§ Assignment:
Give back exactly the lines of the data below, starting with the line that has "using Memory Manipulation" and going on through the line that has "4. [Beam Enumeration](https://arxiv.org/abs/2309.13957)".

Items listed in a dataset:

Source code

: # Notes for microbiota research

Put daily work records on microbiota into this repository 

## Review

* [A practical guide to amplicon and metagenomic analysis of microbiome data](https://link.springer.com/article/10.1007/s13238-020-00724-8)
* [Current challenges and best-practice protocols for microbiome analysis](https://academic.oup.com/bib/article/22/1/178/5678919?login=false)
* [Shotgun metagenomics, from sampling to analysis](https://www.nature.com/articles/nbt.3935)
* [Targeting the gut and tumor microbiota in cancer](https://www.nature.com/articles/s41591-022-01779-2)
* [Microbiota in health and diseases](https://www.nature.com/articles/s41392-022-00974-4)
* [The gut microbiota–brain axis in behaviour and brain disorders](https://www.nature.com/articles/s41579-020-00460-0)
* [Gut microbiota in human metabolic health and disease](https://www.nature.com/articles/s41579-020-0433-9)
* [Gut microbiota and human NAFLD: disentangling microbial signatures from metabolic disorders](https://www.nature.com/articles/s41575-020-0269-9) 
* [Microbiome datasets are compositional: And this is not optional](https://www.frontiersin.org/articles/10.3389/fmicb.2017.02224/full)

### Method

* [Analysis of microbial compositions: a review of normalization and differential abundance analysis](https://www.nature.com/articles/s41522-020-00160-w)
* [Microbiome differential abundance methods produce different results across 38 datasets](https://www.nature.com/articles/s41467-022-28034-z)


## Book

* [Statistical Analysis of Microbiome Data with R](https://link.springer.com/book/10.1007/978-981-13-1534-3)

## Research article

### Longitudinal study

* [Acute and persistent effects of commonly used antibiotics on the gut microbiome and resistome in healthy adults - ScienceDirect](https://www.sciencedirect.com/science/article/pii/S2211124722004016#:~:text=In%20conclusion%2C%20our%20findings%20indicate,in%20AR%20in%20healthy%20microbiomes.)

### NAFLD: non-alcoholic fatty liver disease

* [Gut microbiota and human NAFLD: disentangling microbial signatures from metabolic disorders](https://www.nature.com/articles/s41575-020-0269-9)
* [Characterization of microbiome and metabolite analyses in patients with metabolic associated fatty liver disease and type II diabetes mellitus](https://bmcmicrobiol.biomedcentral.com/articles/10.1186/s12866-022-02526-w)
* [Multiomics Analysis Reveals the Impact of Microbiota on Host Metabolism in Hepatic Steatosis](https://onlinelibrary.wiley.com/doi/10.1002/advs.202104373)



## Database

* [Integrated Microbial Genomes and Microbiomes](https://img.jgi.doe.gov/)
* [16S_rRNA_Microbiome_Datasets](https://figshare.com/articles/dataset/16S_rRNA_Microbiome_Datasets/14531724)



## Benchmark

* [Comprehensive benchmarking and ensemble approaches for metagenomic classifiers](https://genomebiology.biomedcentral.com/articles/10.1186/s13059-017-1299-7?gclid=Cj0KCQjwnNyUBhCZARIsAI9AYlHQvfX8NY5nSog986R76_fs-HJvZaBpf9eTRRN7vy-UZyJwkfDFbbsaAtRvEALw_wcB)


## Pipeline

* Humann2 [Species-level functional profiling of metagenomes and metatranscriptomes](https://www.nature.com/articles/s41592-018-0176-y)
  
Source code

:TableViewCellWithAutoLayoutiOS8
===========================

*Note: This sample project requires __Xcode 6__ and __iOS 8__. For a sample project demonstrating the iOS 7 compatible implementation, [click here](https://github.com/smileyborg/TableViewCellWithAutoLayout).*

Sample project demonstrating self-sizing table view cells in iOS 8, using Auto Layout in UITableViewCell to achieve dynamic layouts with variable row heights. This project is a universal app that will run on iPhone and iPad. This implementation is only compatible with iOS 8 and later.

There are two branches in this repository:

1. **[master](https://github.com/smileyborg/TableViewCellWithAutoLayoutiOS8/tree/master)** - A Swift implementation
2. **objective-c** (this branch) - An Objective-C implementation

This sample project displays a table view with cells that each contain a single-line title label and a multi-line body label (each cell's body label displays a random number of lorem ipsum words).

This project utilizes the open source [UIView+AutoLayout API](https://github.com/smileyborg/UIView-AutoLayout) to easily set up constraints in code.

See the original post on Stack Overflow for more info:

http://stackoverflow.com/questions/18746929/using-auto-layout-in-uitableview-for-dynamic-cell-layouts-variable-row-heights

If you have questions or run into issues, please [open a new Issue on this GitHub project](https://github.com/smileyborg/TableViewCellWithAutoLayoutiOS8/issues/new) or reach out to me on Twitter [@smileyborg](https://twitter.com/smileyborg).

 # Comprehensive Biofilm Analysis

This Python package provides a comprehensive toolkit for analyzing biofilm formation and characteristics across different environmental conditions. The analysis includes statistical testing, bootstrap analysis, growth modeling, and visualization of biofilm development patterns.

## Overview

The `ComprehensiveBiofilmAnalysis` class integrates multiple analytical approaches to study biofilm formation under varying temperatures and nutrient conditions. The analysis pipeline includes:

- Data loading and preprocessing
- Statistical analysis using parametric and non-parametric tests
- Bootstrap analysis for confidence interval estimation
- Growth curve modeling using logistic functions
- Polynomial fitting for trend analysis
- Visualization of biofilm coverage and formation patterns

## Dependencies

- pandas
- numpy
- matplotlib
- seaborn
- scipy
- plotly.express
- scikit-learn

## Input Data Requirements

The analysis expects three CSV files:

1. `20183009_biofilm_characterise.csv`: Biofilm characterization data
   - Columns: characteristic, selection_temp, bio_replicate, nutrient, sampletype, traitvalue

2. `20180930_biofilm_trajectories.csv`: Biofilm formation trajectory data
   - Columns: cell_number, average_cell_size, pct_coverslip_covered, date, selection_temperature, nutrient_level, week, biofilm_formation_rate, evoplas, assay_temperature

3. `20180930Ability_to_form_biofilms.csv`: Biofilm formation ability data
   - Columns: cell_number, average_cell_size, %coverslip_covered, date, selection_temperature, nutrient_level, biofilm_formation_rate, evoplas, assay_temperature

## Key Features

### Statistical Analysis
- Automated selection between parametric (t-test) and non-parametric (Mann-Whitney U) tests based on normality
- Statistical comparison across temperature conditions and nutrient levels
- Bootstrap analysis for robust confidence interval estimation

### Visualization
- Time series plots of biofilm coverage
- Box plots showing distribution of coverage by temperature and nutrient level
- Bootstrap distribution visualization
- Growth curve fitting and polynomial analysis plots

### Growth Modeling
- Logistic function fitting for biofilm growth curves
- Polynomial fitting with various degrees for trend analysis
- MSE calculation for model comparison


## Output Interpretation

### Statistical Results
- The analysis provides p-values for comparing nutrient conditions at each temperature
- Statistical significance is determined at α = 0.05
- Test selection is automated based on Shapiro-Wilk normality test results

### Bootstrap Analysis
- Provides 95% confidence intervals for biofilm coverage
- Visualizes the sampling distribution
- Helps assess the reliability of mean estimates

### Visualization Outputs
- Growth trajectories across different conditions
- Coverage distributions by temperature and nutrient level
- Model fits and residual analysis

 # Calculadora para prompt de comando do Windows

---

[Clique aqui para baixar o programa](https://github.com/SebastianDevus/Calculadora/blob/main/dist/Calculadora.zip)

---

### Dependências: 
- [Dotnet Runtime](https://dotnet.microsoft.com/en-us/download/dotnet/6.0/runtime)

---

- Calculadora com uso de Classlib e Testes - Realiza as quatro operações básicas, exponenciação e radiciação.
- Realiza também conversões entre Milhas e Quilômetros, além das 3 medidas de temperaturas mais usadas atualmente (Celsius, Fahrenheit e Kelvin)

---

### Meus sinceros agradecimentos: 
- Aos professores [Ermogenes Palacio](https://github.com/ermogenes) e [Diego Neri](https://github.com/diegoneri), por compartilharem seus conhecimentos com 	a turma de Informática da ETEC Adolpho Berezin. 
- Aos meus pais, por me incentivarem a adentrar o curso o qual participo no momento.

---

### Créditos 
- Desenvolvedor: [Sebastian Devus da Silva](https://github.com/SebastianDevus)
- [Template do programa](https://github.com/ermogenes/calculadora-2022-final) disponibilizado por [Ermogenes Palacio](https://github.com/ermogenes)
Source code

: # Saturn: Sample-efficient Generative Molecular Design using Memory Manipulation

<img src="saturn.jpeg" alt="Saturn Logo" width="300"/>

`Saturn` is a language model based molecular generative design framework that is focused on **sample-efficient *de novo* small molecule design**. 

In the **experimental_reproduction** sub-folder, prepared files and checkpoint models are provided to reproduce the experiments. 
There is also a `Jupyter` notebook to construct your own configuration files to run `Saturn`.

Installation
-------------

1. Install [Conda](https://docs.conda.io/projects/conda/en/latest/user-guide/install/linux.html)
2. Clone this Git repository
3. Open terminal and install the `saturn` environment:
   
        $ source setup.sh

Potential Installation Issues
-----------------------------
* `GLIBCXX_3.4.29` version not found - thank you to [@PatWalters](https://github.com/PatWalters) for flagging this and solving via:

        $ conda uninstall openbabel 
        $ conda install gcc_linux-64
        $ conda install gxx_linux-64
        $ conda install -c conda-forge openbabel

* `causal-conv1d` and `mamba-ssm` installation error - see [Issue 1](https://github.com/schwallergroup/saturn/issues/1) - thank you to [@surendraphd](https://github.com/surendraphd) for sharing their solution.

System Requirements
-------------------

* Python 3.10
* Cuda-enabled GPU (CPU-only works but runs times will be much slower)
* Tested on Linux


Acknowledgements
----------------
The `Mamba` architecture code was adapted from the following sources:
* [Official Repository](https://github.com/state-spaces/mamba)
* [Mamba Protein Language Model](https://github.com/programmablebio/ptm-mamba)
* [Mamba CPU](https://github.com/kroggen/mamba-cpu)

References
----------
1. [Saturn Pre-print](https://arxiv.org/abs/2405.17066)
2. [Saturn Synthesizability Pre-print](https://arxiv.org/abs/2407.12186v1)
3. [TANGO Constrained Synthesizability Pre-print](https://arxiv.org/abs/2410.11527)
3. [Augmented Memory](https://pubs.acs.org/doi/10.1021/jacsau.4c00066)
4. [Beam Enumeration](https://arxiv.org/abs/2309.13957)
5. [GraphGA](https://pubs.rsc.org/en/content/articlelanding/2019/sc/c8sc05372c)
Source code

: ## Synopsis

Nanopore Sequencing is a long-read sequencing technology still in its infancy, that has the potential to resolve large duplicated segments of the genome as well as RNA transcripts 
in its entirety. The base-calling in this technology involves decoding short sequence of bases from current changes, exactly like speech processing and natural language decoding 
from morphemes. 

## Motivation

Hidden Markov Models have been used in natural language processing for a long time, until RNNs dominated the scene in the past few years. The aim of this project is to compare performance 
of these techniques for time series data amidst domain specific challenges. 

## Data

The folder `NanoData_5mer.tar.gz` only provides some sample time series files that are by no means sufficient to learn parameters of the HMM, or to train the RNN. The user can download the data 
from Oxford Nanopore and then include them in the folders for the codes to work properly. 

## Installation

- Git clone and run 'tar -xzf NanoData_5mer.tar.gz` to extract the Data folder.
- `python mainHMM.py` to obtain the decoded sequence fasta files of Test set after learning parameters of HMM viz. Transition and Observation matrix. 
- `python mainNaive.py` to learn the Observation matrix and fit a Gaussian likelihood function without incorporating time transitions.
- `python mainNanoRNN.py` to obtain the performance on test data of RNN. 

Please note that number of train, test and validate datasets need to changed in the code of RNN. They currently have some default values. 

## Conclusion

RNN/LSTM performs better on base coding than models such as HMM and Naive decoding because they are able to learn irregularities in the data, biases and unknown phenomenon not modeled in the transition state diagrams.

§ Answer area:
: # Saturn: Sample-efficient Generative Molecular Design using Memory Manipulation

<img src="saturn.jpeg" alt="Saturn Logo" width="300"/>

`Saturn` is a language model based molecular generative design framework that is focused on **sample-efficient *de novo* small molecule design**. 

In the **experimental_reproduction** sub-folder, prepared files and checkpoint models are provided to reproduce the experiments. 
There is also a `Jupyter` notebook to construct your own configuration files to run `Saturn`.

Installation
-------------

1. Install [Conda](https://docs.conda.io/projects/conda/en/latest/user-guide/install/linux.html)
2. Clone this Git repository
3. Open terminal and install the `saturn` environment:
   
        $ source setup.sh

Potential Installation Issues
-----------------------------
* `GLIBCXX_3.4.29` version not found - thank you to [@PatWalters](https://github.com/PatWalters) for flagging this and solving via:

        $ conda uninstall openbabel 
        $ conda install gcc_linux-64
        $ conda install gxx_linux-64
        $ conda install -c conda-forge openbabel

* `causal-conv1d` and `mamba-ssm` installation error - see [Issue 1](https://github.com/schwallergroup/saturn/issues/1) - thank you to [@surendraphd](https://github.com/surendraphd) for sharing their solution.

System Requirements
-------------------

* Python 3.10
* Cuda-enabled GPU (CPU-only works but runs times will be much slower)
* Tested on Linux


Acknowledgements
----------------
The `Mamba` architecture code was adapted from the following sources:
* [Official Repository](https://github.com/state-spaces/mamba)
* [Mamba Protein Language Model](https://github.com/programmablebio/ptm-mamba)
* [Mamba CPU](https://github.com/kroggen/mamba-cpu)

References
----------
1. [Saturn Pre-print](https://arxiv.org/abs/2405.17066)
2. [Saturn Synthesizability Pre-print](https://arxiv.org/abs/2407.12186v1)
3. [TANGO Constrained Synthesizability Pre-print](https://arxiv.org/abs/2410.11527)
3. [Augmented Memory](https://pubs.acs.org/doi/10.1021/jacsau.4c00066)
4. [Beam Enumeration](https://arxiv.org/abs/2309.13957)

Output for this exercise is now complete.